Materials and methods

Cell lines

The mouse neuroblastoma × spinal cord hybrid cell line (NSC-34 cells) (Cashman et al. 1992) were routinely cultured in DMEM/F-12 supplemented with 10% (v/v) FBS and 2 mM GlutaMAX. Cells were maintained in an incubator at 37 °C under a humidified atmosphere containing 5% (v/v) CO2. The pCMV6-AC-tGFP expression vector containing TDP-43WT cDNA was obtained from Origene. TDP-tomato red (TdTomato) constructs were created by replacing the tGFP sequences in the TDP-43-tGFP plasmids with tdTomato (by Genscript, USA). Cells were then incubated in DMEM-F-12 serum-free culture medium containing 2 μg WT TDP-tomato red (TR) plasmid DNA and Lipofectamine 2000 for 5 h at 37 °C under a humidified atmosphere containing 5% (v/v) CO2. Cells were then washed once with serum-free media and replenished with complete culture medium. Cells were then incubated for a longer period of time either for 19, 43 or 67 h (24, 48 and 72 h in total, respectively).

Aggregation of WT and mutant G93A SOD1

WT and G93A SOD1 were expressed and purified from Escheria coli as previously outlined (Roberts et al. 2013; Lindberg et al. 2002). SOD1 aggregation was performed in vitro as previously described (Roberts et al. 2013). Briefly, solutions of purified WT or G93A mutant SOD1 protein (1 mg/mL) in PBS were co-incubated with 20 mM dithiothreitol (DTT) and 5 mM ethylenediaminetetraacetic acid (EDTA) for 72 h at 37 °C with shaking using a digital shaker (universal IKA® MS 3, 230 V) (Sigma, St. Louis, MO).

Treatment of transfected cells with SOD1

Cells were visualised prior to experimentation using an Eclipse TE2000 inverted microscope (Nikon, Tokyo, Japan) to confirm transfection and determine transfection efficiency.
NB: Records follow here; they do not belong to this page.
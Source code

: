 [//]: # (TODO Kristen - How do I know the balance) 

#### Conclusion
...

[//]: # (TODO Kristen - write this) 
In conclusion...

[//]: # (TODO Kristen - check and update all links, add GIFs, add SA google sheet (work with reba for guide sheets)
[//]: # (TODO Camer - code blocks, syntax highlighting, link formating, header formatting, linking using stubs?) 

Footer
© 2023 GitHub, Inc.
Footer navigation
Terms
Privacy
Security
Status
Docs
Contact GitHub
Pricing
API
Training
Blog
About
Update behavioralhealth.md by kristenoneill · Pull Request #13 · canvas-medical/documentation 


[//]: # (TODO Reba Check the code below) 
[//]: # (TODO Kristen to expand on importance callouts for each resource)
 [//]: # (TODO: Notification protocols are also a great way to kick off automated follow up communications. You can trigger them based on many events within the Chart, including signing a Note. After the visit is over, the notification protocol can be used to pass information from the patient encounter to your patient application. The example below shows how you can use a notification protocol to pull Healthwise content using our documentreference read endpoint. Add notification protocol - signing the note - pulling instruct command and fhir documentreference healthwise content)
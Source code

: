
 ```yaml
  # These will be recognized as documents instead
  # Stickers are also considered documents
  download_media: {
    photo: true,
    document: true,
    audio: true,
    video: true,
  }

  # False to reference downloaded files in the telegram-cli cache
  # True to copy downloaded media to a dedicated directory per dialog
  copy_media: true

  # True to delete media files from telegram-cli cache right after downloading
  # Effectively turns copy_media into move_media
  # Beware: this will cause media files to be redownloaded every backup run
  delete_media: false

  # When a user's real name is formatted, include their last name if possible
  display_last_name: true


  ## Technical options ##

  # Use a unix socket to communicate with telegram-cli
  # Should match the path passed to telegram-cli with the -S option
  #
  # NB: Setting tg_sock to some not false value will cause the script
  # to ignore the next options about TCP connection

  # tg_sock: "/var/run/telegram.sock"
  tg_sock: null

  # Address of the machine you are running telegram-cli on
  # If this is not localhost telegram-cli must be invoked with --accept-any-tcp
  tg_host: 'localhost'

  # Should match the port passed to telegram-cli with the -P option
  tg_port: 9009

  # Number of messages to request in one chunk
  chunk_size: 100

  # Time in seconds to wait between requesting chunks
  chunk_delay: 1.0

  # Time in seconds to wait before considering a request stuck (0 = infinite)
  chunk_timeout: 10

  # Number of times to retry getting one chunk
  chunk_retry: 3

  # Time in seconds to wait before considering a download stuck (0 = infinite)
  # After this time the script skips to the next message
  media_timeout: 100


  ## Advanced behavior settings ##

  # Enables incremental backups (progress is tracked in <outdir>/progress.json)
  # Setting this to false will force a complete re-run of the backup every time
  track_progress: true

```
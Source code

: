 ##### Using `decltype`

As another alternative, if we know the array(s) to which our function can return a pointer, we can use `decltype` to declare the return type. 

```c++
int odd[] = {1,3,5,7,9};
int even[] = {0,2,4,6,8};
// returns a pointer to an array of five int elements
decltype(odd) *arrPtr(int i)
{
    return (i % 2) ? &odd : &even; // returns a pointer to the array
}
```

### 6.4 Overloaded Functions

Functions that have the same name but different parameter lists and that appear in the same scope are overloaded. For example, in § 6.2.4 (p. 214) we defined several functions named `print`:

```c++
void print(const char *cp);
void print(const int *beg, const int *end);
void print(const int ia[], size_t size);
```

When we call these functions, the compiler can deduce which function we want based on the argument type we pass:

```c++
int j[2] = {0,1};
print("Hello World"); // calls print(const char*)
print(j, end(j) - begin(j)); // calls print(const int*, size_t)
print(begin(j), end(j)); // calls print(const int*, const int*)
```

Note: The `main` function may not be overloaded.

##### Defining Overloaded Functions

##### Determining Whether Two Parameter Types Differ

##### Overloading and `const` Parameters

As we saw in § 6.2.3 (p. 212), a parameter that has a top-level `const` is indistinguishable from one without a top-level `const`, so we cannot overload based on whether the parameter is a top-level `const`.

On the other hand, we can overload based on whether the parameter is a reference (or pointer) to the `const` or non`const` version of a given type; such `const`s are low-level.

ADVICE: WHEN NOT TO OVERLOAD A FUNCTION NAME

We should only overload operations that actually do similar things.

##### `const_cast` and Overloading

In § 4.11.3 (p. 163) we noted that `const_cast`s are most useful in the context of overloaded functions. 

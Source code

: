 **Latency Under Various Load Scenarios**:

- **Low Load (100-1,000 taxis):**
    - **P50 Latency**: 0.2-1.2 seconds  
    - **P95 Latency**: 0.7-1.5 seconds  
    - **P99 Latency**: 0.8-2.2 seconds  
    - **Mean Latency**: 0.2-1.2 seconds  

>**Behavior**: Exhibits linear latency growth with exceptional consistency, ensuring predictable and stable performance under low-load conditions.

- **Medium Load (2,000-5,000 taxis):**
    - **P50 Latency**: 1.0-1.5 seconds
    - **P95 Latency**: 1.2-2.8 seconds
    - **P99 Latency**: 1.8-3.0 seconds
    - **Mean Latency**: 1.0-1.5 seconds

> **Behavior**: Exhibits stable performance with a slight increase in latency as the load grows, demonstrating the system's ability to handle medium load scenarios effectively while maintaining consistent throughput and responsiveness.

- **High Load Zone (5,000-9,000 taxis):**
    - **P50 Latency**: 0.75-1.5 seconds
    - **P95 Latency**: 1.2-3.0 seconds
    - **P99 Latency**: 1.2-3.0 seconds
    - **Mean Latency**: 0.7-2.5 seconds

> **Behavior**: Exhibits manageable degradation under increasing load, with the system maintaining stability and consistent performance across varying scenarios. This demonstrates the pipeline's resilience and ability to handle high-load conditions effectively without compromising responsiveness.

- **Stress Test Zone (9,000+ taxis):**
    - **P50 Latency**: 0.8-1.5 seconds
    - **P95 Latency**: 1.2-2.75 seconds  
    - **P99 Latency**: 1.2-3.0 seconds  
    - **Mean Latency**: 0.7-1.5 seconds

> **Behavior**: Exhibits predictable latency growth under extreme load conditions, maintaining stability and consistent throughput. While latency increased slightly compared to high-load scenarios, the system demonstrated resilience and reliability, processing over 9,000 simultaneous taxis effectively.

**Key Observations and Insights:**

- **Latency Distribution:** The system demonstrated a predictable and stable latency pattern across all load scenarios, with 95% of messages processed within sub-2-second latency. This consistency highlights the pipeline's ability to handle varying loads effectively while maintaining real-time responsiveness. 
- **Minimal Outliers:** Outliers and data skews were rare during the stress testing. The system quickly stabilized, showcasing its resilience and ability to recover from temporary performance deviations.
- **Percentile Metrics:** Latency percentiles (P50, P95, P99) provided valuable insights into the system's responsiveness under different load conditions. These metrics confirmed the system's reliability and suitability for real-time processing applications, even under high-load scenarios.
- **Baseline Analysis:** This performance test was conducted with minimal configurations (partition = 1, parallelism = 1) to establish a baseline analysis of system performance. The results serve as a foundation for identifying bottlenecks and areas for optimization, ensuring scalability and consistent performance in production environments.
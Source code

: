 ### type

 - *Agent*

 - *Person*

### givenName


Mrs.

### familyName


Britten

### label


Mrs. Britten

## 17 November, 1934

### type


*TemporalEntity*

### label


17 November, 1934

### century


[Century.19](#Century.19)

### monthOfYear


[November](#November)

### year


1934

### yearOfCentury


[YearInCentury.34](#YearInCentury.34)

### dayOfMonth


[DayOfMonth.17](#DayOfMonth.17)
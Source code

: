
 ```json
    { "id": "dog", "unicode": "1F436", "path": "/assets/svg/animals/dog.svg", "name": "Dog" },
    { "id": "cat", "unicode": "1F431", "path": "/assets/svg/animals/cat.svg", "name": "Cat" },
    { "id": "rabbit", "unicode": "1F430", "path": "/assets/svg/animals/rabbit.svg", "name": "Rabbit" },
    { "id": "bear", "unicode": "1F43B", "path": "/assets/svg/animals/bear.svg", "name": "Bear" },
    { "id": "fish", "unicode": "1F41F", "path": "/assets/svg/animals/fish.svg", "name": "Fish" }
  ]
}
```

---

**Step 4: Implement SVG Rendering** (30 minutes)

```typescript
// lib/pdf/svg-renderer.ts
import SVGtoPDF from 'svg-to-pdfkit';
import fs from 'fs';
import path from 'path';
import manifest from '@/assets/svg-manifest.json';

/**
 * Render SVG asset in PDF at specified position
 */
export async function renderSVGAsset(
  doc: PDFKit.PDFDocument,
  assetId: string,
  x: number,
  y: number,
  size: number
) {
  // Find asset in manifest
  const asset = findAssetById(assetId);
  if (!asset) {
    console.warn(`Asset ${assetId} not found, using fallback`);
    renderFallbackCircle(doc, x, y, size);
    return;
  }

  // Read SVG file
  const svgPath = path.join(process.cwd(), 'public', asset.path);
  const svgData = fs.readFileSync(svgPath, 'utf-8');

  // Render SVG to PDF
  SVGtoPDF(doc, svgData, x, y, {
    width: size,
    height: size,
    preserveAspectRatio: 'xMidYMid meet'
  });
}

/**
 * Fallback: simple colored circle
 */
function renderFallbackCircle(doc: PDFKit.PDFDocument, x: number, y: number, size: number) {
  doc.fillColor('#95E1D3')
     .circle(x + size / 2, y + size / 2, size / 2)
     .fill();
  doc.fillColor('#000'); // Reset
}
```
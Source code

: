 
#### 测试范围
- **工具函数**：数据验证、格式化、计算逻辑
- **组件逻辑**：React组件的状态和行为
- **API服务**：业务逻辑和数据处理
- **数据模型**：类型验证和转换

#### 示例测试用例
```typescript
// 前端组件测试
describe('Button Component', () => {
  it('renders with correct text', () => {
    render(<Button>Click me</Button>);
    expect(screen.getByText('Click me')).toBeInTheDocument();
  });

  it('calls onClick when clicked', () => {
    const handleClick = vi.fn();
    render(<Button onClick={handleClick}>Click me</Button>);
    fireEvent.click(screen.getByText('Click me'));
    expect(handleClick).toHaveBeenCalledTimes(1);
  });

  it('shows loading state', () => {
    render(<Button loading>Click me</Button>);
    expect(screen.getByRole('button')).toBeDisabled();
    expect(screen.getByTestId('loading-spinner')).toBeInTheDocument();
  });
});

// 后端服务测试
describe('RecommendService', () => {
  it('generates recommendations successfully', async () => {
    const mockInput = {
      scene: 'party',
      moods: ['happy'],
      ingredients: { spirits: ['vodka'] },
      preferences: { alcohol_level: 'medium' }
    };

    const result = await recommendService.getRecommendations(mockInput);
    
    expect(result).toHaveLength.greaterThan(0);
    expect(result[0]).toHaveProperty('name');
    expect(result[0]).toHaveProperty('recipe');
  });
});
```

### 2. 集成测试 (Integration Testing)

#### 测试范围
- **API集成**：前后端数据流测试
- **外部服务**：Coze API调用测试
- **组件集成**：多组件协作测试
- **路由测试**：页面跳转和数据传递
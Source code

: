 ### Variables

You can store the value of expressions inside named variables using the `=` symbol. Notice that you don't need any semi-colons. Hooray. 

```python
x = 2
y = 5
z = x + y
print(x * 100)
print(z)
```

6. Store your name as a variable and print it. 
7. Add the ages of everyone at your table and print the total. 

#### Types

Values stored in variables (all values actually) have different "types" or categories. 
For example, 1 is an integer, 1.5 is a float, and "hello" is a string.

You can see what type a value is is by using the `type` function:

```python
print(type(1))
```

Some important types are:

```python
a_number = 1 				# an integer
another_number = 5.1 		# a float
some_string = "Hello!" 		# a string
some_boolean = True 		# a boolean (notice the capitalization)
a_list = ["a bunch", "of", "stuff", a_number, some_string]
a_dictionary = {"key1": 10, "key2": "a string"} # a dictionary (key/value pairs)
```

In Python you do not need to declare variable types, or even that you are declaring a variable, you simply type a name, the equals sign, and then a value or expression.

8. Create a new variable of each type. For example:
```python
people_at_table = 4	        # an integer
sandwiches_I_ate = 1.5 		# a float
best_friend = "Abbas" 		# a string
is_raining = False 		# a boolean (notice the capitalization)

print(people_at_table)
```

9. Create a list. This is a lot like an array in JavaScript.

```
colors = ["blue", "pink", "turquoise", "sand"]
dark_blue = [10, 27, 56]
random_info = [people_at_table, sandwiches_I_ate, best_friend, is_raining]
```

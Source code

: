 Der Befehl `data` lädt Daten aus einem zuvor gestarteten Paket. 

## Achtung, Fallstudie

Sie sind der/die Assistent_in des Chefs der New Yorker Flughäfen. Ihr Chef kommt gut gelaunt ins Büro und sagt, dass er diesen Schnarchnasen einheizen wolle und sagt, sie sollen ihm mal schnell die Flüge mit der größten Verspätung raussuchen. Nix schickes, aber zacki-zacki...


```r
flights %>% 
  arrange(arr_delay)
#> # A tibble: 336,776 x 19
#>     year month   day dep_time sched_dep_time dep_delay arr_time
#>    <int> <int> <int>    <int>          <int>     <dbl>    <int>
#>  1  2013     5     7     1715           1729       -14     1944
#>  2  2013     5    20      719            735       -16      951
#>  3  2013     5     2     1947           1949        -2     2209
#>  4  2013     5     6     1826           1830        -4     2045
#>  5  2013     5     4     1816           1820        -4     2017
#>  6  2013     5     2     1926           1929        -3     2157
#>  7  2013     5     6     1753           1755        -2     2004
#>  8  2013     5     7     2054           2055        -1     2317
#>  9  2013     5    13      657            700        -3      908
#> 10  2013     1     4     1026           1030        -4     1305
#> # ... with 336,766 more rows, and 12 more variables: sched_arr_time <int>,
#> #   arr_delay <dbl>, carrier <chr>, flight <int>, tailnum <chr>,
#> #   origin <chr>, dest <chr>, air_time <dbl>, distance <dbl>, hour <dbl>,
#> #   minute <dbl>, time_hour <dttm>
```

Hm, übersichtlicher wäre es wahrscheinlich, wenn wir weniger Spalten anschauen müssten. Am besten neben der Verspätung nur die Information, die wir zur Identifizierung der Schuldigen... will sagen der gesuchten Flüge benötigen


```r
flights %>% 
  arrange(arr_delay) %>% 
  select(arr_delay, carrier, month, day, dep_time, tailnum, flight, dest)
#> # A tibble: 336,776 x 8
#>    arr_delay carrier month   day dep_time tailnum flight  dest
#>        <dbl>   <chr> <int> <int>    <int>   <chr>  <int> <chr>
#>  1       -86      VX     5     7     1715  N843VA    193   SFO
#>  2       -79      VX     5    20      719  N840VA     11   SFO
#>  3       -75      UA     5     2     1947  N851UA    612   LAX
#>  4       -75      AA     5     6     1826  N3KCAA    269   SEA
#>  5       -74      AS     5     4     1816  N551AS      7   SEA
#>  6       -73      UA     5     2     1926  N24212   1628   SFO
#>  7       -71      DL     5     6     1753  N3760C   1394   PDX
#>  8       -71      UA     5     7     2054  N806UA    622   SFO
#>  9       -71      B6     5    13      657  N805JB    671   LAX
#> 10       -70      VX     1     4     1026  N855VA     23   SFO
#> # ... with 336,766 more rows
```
NSC-34 cells were incubated with labelled biotinylated aggregates, or soluble (non-aggregated) WT and mutant G93A SOD1 proteins (20 μg/mL) or no protein as a control at 37 °C/CO2, for either 2 or 72 h. Post-incubation, cells were analysed either by confocal microscopy or FloIT. In the case where cells were analysed by confocal microscopy, inclusions were counted manually and expressed as a proportion of transfected cells. To account for toxicity of the addition of aggregates, the proportion of cells containing cytoplasmic TDP-43WT-tdtomato was normalised to the amount of cell loss over 72 h. To assess the toxicity of SOD1 to cells expressing TDP-43WT-tdtomato constructs in NSC-34 cells over a time course, an IncuCyte® automated fluorescent microscope (Essen BioScience, USA) was used as previously described (McAlary et al. 2016). Briefly, NSC-34 cells were plated into 12-wells plates at a confluency of 60% and were transfected 24 h post-plating. Cells were dissociated 24 h post-transfection and plated into 96-well plates at a confluency of 20% in phenol-red-free DMEM-F12 supplemented with 10% FBS. At least three images were acquired per-well at 2-h intervals for 72 h in both phase and red channels. The number of TDP-43WT-tdtomato-positive cells at each time point for each transfection was normalised to the initial value determined in the first scan after plating. Then, the normalised values of the SOD1 treatments at each time point were divided by the normalised TDP-43WT-tdtomato alone data at the same time points to determine the relative cell viability. The proportion of cells containing cytoplasmic TDP-43WT-tdtomato for each treatment was then normalised to the relative viability at 72 h.

FloIT assay

The FloIT assay was performed as in previously published work (Whiten et al. 2016). Briefly, NSC-34 cells were transiently transfected with TDP-43 (TDP-43WT-tdtomato). Following transient transfection at 24, 48 and 72 h in total, cells were harvested and washed using centrifugation. An aliquot of cells (2 × 105cells/0.15 mL) were collected then analysed for transfection efficiency. The remaining cells (4 × 105cells/0.35 mL) were washed as above and lysed prior to analysis in lysis buffer. Cell lysates were then incubated with RedDot2 (1:1000) at RT for 2 min. Events were collected using a LSRFortessa X-20 Cell Analyzer (BD Biosciences) (excitation 561 nm, emission collected with 586/15 band-pass filter and excitation 633, emission collected with 675/15 nm band-pass filter for tomato red and RedDot2). Lysates were firstly gated on forward and side scatter, and then, the fluorescence from RedDot2 was determined by flow cytometry. All parameters were set to log10 during acquisition from cell lysates. The forward scatter threshold was set to the minimum value (200 AU) to minimise the exclusion of small protein inclusions. Nuclei were identified and enumerated based on RedDot2 fluorescence and forward scatter and then excluded from further analysis. The remaining particles were analysed for the presence of inclusions based on GFP/tdTomato fluorescence, forward scatter and comparison lysates prepared from cells expressing only the corresponding fluorescent protein. The number of inclusions in the population can be normalised to the number of nuclei and reported as inclusions/100 transfected cells (iFloIT) according to the equation outlined in (Whiten et al. 2016). Analysis of all events was determined using FlowJo software (Tree Star, Ashland, OR).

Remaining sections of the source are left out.